Description:
A Very Fine French 19th Century Louis XV Style Ormolu Mounted Satinwood Parquetry and Vernis Martin Style Lady's Petit Writing Table Desk, attributed to Louis Majorelle (French, 1859-1926). The ornately decorated Rococo style single drawer writing table or desk surmounted with finely chased floral ormolu mounts, with a symmetrical parquetry top and hand painted apron with a floral bouquet design and raised on four cabriolet legs ending in scrolled sabots. Incised to the reverse of the ormolu mount 'LM'. Circa: Nancy, 1880-1890.
Height: 29 3/8 inches (74.7 cm)
Width: 36 1/4 inches (92.1 cm)
Depth: 21 1/8 inches (53.7 cm)
Ref.: A2800 - AL3
Louis-Jean-Sylvestre Majorelle, usually known simply as Louis Majorelle, (26 September 1859 – 15 January 1926) was a French decorator and furniture designer who manufactured his own designs, in the French tradition of the ébéniste.
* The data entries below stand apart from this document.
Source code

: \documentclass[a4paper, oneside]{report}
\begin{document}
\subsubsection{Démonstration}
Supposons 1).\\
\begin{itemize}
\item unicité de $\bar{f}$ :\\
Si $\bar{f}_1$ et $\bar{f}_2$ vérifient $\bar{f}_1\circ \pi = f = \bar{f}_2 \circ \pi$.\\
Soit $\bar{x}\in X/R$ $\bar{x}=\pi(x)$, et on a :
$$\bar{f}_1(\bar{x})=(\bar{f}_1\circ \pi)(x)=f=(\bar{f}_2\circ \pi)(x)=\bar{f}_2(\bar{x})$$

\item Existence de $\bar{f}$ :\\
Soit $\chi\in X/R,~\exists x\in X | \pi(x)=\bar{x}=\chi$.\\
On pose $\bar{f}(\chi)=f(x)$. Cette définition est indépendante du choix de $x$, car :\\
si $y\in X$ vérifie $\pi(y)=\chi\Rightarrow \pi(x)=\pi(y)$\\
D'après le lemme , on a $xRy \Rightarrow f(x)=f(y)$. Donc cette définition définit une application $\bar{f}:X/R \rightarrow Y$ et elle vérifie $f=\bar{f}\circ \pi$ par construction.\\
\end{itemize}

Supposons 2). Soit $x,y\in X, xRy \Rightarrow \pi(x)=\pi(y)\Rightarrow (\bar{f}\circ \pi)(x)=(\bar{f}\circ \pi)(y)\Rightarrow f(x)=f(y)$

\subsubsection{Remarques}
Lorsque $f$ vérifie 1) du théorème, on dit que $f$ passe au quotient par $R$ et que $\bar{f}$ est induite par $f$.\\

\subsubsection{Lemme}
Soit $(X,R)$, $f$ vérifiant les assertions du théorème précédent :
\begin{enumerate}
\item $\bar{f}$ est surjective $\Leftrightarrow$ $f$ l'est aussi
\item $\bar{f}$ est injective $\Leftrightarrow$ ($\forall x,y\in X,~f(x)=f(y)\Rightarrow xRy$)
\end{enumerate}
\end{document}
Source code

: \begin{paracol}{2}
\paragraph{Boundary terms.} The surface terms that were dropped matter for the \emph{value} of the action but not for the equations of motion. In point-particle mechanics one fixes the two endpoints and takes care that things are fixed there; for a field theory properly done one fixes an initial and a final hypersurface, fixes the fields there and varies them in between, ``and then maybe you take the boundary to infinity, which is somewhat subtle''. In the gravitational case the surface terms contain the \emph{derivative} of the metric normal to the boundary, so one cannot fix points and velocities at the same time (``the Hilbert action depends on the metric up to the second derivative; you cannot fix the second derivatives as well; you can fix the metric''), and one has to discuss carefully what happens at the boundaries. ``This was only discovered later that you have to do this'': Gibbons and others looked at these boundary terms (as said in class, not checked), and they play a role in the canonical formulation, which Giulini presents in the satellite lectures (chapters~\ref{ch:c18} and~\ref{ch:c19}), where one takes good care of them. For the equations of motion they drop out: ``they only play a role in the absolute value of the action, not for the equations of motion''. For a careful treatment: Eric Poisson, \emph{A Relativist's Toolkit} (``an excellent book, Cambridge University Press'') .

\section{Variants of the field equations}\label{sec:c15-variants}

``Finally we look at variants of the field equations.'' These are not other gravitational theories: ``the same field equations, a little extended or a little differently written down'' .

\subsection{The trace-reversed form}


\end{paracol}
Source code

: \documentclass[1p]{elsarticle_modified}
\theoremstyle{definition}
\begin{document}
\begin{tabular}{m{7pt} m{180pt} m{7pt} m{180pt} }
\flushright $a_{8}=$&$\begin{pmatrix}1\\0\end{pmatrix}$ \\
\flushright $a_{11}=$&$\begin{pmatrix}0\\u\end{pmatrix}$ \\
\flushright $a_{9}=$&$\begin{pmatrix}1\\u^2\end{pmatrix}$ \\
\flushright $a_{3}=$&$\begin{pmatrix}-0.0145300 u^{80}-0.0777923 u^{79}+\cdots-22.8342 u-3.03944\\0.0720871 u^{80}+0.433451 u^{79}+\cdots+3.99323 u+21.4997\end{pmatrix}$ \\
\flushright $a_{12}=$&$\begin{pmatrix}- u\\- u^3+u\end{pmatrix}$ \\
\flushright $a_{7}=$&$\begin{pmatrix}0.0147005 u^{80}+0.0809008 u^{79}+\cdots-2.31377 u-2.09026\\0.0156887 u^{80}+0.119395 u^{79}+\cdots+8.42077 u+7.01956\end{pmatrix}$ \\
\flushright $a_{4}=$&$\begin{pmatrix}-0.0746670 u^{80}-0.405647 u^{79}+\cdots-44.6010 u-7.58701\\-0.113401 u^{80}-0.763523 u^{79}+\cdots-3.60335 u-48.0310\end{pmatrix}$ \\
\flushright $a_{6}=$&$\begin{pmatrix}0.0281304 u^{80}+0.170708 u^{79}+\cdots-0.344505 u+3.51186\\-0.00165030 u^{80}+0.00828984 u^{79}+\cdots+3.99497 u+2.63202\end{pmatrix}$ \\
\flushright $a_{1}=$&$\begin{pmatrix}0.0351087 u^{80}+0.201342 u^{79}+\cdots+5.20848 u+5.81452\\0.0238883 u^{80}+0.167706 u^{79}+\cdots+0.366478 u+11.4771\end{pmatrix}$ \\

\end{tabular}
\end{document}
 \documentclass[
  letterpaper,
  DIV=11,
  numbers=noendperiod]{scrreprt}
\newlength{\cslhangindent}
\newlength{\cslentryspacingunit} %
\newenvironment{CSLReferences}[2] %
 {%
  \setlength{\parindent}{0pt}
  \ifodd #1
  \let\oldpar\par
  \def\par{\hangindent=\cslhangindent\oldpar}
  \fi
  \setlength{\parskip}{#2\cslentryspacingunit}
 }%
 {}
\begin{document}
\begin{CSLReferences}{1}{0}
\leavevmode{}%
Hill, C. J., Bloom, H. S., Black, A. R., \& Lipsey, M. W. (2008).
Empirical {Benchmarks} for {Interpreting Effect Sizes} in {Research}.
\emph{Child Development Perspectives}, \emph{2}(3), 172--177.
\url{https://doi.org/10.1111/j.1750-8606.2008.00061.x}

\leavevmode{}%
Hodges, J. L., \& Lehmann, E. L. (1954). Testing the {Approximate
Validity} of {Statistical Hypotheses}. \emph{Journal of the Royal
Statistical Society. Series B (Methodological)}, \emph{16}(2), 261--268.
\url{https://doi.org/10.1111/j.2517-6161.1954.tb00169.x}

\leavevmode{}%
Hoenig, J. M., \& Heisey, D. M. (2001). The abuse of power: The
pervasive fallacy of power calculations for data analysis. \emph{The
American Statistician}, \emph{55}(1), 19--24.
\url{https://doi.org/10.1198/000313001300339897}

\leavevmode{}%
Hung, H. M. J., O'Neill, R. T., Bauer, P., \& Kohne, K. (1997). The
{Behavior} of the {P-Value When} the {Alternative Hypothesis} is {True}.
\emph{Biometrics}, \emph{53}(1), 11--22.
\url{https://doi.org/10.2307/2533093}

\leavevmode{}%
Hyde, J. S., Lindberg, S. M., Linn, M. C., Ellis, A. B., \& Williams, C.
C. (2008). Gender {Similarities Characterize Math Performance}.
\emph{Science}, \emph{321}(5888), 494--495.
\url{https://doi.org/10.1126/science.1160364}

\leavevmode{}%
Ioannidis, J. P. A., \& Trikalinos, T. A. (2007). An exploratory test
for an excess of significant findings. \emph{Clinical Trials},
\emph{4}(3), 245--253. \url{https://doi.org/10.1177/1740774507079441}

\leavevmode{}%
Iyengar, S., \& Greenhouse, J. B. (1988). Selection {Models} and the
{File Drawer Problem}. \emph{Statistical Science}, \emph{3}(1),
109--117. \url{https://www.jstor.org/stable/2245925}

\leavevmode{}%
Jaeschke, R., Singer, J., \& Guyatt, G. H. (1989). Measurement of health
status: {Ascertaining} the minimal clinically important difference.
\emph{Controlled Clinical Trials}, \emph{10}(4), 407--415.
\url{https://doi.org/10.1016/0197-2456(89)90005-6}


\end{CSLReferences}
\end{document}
He was one of the outstanding designers of furniture in the Art Nouveau style, and after 1901 formally served as one of the vice-presidents of the École de Nancy.
Louis Majorelle is one of those who contributed the most to the transformation of furniture. Thanks to posterity, we recognize today a piece of furniture from him as we recognize a piece of furniture from André Charles Boulle and Charles Cressent, the french Prince regent's favorite artists. During the early 18th century, Cressent replaced the magnificence of ebony and tortoiseshell associated with tin and copper by the softer harmonies of foreign woods. Like him, Louis Majorelle dressed the elegant structure of Art Nouveau furniture with exotic wood inlays.
The palette he composed with wood from France and abroad, resembles that of a painter. Oak, walnut, ash, elm, holly, plane, chestnut, cherry, pear and beech provide the soft tones and the enveloping range of grays; they serve Majorelle in calm and deliberately monochrome compositions. Rosewood provides the delicate colors and patterns of the flower. The tender yellow lemon tree, the silver maple, the purple amaranth, dear to Cressent, the jacaranda wood, the red satin, the amourette, the orange clairembourg, the black or green ebony, the red or black palm, etc., constituted for him, among the foreign essences, the most extensive colored swell, where his painter instincts could flourish.